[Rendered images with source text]
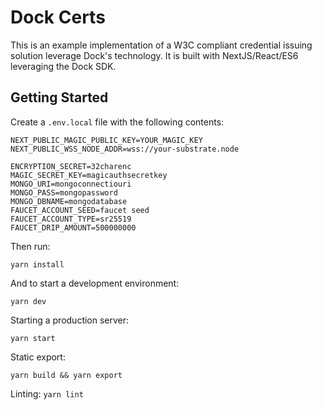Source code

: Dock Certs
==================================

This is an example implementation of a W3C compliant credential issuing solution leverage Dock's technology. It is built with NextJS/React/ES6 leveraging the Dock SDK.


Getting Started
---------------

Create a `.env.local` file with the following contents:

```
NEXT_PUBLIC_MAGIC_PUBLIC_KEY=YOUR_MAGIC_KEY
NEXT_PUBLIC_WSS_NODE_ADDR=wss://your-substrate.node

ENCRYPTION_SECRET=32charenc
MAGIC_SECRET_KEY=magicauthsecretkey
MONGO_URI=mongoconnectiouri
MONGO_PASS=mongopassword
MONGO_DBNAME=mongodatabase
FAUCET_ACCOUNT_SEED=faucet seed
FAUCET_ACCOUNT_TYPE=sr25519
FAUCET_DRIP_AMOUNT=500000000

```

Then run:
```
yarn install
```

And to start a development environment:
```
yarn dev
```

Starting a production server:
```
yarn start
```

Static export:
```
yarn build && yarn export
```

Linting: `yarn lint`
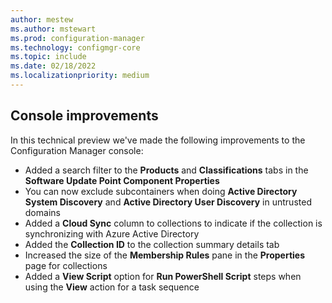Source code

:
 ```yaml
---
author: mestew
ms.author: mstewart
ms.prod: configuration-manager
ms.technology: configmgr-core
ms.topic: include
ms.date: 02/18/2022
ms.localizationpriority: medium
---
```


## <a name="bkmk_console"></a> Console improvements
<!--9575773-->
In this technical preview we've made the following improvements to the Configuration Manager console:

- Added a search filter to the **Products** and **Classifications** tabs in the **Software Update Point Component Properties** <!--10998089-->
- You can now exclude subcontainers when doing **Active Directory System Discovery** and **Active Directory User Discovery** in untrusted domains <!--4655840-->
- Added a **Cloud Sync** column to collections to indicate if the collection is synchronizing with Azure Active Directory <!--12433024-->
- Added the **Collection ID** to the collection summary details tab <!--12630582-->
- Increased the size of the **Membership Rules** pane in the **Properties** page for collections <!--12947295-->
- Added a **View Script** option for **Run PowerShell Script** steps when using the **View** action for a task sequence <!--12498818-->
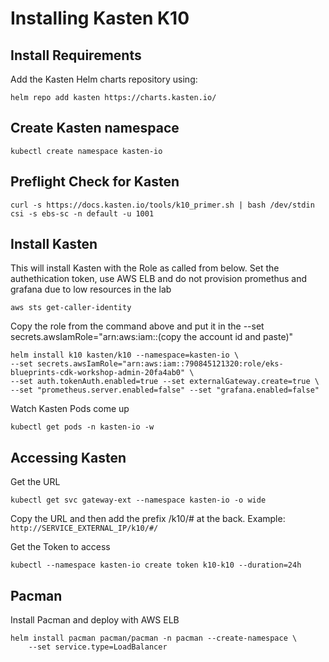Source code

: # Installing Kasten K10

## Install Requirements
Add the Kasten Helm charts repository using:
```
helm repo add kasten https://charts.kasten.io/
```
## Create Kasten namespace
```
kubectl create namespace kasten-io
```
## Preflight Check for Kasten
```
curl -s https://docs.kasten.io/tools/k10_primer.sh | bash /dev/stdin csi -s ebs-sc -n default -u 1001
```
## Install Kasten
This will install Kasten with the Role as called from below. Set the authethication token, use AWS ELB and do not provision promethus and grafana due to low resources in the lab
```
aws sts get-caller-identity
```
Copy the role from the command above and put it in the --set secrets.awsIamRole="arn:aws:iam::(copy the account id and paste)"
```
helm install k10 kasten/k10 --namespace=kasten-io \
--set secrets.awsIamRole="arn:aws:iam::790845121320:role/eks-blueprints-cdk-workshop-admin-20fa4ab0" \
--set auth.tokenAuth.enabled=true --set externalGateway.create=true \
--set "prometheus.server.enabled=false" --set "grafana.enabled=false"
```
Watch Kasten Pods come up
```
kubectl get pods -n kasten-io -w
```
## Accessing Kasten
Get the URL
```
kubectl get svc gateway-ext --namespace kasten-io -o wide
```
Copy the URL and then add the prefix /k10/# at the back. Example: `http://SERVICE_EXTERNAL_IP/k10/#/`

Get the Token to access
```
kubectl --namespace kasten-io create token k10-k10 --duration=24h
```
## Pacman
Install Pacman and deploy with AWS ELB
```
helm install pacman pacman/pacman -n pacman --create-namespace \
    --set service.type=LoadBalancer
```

...

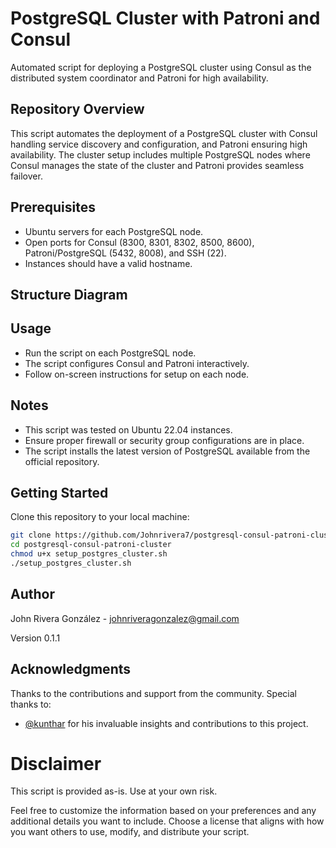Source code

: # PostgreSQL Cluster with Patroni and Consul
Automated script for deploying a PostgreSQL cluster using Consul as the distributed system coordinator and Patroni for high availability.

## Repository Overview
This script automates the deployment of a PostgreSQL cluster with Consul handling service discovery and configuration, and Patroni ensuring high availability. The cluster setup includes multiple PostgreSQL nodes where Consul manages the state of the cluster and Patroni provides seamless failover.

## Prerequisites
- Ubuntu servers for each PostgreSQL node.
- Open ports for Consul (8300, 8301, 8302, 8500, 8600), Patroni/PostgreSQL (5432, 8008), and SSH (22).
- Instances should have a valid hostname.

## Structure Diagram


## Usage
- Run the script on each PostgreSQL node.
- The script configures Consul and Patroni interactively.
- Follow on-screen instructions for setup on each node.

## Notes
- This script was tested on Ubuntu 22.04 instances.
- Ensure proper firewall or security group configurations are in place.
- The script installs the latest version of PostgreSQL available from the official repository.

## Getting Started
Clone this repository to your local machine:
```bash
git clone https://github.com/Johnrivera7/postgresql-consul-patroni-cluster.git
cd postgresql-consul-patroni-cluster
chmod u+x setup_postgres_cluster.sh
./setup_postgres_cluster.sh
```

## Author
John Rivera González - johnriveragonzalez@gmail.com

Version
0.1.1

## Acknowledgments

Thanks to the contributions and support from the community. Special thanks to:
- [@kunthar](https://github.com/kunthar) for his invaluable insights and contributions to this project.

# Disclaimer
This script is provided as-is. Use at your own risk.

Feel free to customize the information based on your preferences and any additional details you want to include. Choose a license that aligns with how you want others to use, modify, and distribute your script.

What is required: In the entries above, find each line with the word "Properties" and return it.

Answer to the problem:
- Added a search filter to the **Products** and **Classifications** tabs in the **Software Update Point Component Properties** <!--10998089-->
- Increased the size of the **Membership Rules** pane in the **Properties** page for collections <!--12947295-->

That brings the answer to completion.